___ ENTRIES SHOWN
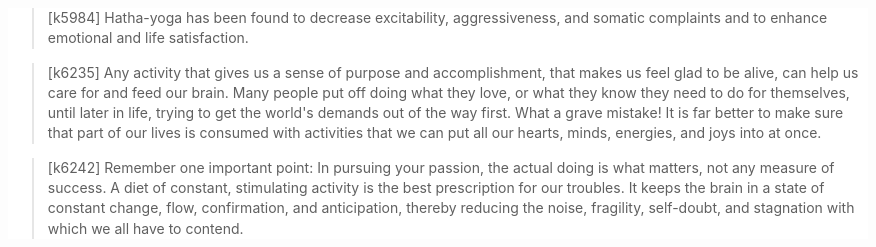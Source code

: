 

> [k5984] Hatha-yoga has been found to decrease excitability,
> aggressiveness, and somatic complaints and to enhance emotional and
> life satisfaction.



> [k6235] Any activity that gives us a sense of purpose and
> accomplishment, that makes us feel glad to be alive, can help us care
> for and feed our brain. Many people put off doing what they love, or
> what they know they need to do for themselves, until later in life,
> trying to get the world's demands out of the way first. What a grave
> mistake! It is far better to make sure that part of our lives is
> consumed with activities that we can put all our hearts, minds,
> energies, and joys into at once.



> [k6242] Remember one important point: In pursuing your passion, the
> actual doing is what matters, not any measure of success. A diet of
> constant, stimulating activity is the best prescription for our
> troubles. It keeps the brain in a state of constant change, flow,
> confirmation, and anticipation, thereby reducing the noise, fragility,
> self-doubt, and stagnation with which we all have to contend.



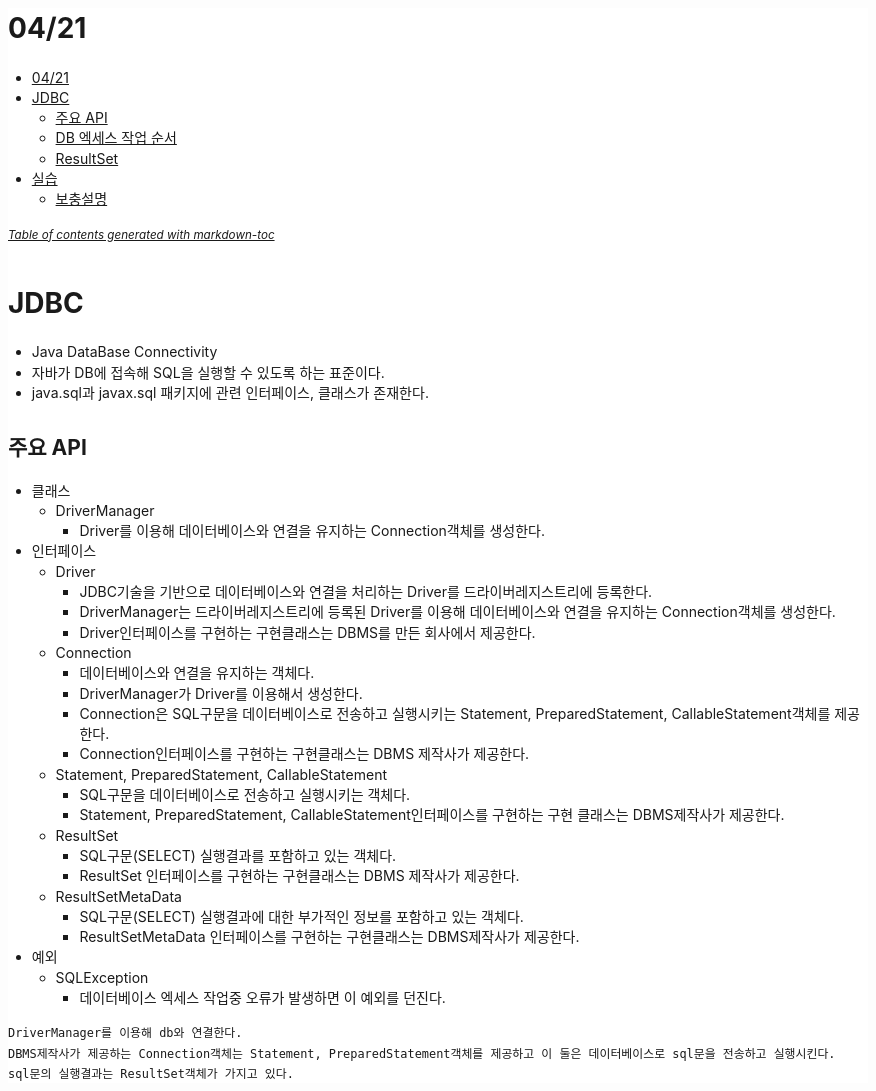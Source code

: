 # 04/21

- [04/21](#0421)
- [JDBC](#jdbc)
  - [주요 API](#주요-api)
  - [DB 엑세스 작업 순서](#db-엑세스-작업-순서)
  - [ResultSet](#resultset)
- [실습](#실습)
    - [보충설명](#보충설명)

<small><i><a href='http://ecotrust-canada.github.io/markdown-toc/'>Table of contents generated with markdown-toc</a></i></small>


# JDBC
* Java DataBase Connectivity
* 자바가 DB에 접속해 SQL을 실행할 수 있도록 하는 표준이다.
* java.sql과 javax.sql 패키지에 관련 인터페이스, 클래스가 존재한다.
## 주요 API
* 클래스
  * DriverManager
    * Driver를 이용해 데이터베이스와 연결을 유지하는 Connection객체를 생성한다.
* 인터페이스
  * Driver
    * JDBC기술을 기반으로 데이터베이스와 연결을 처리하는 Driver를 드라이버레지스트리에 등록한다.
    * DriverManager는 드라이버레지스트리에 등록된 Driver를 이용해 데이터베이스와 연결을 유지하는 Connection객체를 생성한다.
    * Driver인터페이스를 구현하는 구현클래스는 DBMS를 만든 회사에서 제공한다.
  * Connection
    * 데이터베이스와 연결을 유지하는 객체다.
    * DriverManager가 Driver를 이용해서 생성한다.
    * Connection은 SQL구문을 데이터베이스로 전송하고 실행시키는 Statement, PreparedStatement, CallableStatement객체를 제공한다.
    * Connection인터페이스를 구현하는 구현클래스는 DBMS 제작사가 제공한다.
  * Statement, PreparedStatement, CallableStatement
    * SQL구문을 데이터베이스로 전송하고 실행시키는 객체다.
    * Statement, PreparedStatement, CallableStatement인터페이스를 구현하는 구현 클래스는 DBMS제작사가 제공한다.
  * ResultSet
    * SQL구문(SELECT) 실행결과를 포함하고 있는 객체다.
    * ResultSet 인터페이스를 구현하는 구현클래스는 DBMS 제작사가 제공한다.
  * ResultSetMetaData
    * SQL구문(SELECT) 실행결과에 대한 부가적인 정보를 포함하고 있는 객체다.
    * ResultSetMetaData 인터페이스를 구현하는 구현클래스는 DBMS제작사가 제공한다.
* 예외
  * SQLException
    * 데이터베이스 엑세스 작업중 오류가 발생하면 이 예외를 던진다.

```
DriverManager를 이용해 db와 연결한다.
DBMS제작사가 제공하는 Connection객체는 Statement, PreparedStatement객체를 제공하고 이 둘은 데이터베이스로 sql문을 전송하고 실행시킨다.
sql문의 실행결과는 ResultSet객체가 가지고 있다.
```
______
## TASK PROMPT
Identify all lines in the records above with the word "brain".

## REPLY TO THE TASK
> for and feed our brain. Many people put off doing what they love, or
> troubles. It keeps the brain in a state of constant change, flow,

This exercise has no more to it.